##### Dataset excerpts
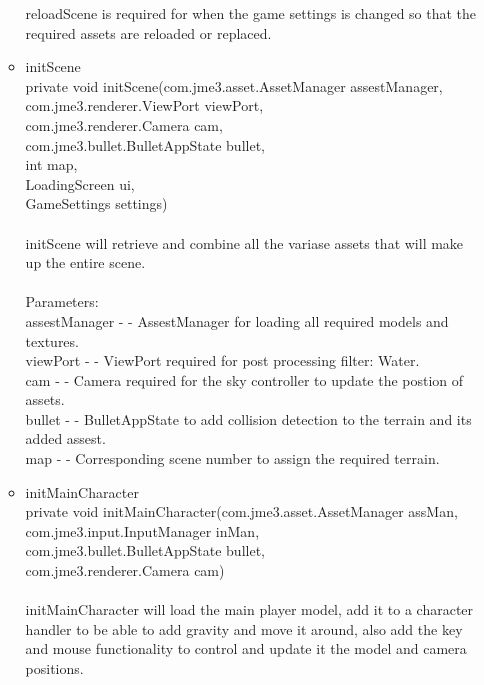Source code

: \documentclass[letterpaper]{article}
\begin{document}
\begin{itemize}
\begin{itemize}
											reloadScene is required for when the game settings is changed so that the required assets are reloaded or replaced. \\
									\item	initScene \\
											private void initScene(com.jme3.asset.AssetManager assestManager, \\
		             com.jme3.renderer.ViewPort viewPort, \\
		             com.jme3.renderer.Camera cam, \\
		             com.jme3.bullet.BulletAppState bullet, \\
		             int map, \\
		             LoadingScreen ui, \\
		             GameSettings settings) \\ \\
											initScene will retrieve and combine all the variase assets that will make up the entire scene. \\ \\
											Parameters: \\
											assestManager - - AssestManager for loading all required models and textures. \\
											viewPort - - ViewPort required for post processing filter: Water. \\
											cam - - Camera required for the sky controller to update the postion of assets. \\
											bullet - - BulletAppState to add collision detection to the terrain and its added assest. \\
											map - - Corresponding scene number to assign the required terrain. \\
									\item	initMainCharacter \\
											private void initMainCharacter(com.jme3.asset.AssetManager assMan, \\
		                     com.jme3.input.InputManager inMan, \\
		                     com.jme3.bullet.BulletAppState bullet, \\
		                     com.jme3.renderer.Camera cam) \\ \\
											initMainCharacter will load the main player model, add it to a character handler to be able to add gravity and move it around, also add the key and mouse functionality to control and update it the model and camera positions. \\ \\

\end{itemize}
\end{itemize}
\end{document}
##########
▶ **Exercise requirements**
When you write out the material, keep every line exact and leave out each picture.

▶ **Reply to the exercise**
Source code

: \documentclass[letterpaper]{article}
\begin{document}
\begin{itemize}
\begin{itemize}
											reloadScene is required for when the game settings is changed so that the required assets are reloaded or replaced. \\
									\item	initScene \\
											private void initScene(com.jme3.asset.AssetManager assestManager, \\
		             com.jme3.renderer.ViewPort viewPort, \\
		             com.jme3.renderer.Camera cam, \\
		             com.jme3.bullet.BulletAppState bullet, \\
		             int map, \\
		             LoadingScreen ui, \\
		             GameSettings settings) \\ \\
											initScene will retrieve and combine all the variase assets that will make up the entire scene. \\ \\
											Parameters: \\
											assestManager - - AssestManager for loading all required models and textures. \\
											viewPort - - ViewPort required for post processing filter: Water. \\
											cam - - Camera required for the sky controller to update the postion of assets. \\
											bullet - - BulletAppState to add collision detection to the terrain and its added assest. \\
											map - - Corresponding scene number to assign the required terrain. \\
									\item	initMainCharacter \\
											private void initMainCharacter(com.jme3.asset.AssetManager assMan, \\
		                     com.jme3.input.InputManager inMan, \\
		                     com.jme3.bullet.BulletAppState bullet, \\
		                     com.jme3.renderer.Camera cam) \\ \\
											initMainCharacter will load the main player model, add it to a character handler to be able to add gravity and move it around, also add the key and mouse functionality to control and update it the model and camera positions. \\ \\

\end{itemize}
\end{itemize}
\end{document}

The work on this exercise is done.